In this paper, we propose a digital image watermarking method for camera-captured images. In our proposed method, an image component of all image pixels is used for embedding an individual watermark bit in order to provide large amount of the embedded watermark. The watermark strength is adjusted in accordance with the modified just noticeable distortion. After the watermarked image is printed and then captured by a digital camera, the reliable watermark extraction is accomplished based on the techniques of reducing distortions introduced from the printing and camera-capturing processes, and predicting original image component from the watermarked image component. In the experiments, various types of pixel value distortions and geometric distortions are considered and explored. With the proposed method, the results show that the watermark can be invisibly embedded, and reliably extracted. We also demonstrate its robustness against various types of distortions from the printing and camera-capturing processes.

Introduction

Digital media can be easily reproduced, especially digital images, and it is very difficult to distinguish illegal copies from the legal ones. This can lead to issues in many developing countries since it directly affects media owners/creators, and discourages them from inventing/developing future works. To address this problem, digital watermarking can be used to provide a mechanism for reliably verifying ownership of the distributed digital media. Digital image watermarking is used to embed secret digital information known as a “watermark” imperceptibly into a host digital image before distributing it to the public [1]. The quality degradation of a watermarked image must be unnoticeable by an observer of the image, while it is difficult for unauthorized person to modify, destroy or remove the embedded watermark.
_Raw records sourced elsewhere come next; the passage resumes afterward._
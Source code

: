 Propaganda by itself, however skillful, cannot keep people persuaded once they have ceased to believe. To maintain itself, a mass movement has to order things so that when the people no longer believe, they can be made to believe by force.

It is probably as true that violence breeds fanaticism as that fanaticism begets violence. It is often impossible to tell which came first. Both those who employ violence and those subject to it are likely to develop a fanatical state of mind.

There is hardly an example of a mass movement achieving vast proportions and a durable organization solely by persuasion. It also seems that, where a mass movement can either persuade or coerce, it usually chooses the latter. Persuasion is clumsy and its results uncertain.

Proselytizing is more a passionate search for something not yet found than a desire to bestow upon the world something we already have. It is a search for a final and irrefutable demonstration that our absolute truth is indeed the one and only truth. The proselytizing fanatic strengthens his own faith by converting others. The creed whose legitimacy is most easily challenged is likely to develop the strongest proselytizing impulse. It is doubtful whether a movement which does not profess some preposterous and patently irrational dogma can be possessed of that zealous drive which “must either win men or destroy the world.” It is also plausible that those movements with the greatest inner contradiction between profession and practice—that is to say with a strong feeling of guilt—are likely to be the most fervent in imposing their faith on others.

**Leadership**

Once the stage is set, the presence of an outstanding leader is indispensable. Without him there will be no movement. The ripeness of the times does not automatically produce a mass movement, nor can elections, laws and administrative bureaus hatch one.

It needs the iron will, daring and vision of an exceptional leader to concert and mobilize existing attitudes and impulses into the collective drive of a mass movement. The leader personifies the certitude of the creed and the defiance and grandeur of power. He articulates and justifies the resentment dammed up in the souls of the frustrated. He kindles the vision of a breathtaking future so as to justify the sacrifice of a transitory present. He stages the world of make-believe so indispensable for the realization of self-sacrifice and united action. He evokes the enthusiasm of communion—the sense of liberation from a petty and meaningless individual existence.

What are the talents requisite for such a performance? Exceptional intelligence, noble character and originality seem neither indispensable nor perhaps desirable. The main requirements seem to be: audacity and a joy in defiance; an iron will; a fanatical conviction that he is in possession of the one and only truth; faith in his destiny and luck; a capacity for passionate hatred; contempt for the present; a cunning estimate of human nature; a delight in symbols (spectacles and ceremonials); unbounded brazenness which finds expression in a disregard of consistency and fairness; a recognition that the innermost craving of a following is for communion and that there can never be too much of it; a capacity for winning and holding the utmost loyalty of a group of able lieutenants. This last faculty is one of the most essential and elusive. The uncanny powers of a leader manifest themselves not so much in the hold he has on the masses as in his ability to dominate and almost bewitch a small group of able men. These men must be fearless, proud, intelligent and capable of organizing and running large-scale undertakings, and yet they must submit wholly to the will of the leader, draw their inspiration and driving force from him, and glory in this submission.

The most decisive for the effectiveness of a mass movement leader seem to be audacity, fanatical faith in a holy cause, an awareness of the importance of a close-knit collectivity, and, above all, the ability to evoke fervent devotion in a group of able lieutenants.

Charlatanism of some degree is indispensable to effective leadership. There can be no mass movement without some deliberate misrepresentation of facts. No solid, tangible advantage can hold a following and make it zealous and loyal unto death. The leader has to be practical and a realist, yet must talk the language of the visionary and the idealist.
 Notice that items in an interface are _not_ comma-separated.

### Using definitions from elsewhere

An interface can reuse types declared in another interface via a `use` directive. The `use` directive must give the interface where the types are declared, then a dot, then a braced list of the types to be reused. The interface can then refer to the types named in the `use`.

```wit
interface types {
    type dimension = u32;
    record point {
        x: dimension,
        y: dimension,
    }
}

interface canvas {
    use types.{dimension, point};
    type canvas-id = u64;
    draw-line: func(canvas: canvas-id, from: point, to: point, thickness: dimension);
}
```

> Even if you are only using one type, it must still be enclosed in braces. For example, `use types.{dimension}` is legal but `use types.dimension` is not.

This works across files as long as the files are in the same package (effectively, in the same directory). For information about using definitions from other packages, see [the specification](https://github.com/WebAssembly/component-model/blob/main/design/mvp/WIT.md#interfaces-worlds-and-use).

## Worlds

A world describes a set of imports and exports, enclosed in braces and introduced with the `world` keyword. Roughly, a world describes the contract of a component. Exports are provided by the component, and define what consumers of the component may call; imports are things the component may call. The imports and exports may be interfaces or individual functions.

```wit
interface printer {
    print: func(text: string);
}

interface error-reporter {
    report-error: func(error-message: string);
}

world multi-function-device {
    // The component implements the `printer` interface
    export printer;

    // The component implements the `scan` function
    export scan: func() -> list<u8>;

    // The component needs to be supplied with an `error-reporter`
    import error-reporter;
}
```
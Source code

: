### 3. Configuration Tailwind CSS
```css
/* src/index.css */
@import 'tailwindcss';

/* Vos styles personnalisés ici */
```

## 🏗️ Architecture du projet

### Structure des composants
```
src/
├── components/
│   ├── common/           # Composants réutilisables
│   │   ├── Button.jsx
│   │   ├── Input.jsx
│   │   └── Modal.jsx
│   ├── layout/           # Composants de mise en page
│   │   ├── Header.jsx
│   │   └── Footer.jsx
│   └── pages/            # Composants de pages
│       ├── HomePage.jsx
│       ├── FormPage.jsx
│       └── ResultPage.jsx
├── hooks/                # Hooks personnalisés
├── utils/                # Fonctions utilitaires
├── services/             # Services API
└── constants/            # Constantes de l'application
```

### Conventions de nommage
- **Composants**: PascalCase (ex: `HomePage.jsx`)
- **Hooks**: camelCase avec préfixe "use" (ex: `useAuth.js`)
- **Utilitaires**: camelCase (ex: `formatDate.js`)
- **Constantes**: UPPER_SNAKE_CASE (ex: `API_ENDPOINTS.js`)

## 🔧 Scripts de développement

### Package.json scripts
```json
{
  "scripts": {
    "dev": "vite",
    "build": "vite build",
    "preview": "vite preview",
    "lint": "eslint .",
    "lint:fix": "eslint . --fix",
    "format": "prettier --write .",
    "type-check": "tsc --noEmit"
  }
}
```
When the watermarked image is copied, the watermark will also be copied to the new image, and can later be extractable so the watermark can be “read” in order to provide electronic proof of ownership of such image [2]. This approach is commonly known as robust image watermarking, which is different from fragile image watermarking or image forensics approaches used for image authentication purposes [1].

The rapid growth of technology has led to the development of electronic devices. Particularly, printers and digital cameras are common devices used to publish and to reproduce documents. Digital images can be easily printed and rapidly distributed. For example, a digital image copied from Facebook and then printed on a poster or a printout contains such an image for an advertisement without permission from the owner (see Fig. 1). The copied and printed image is used and misunderstood by people that it belongs to someone else, not the real owner. Hence, his copyright, i.e. a legal right that grants the real owner of that image for its use, is violated. In this circumstance, if the original digital image contains a watermark, a digital version can be reproduced using a digital camera. In this paper we shall refer to this image as a “camera-captured image”, and investigate how an original image can be watermarked such that the embedded watermark will survive in a camera-captured version of the image. Note that the camera-captured image will be severely distorted from the printing and camera-capturing processes, resulting in an inaccuracy of the extracted watermark.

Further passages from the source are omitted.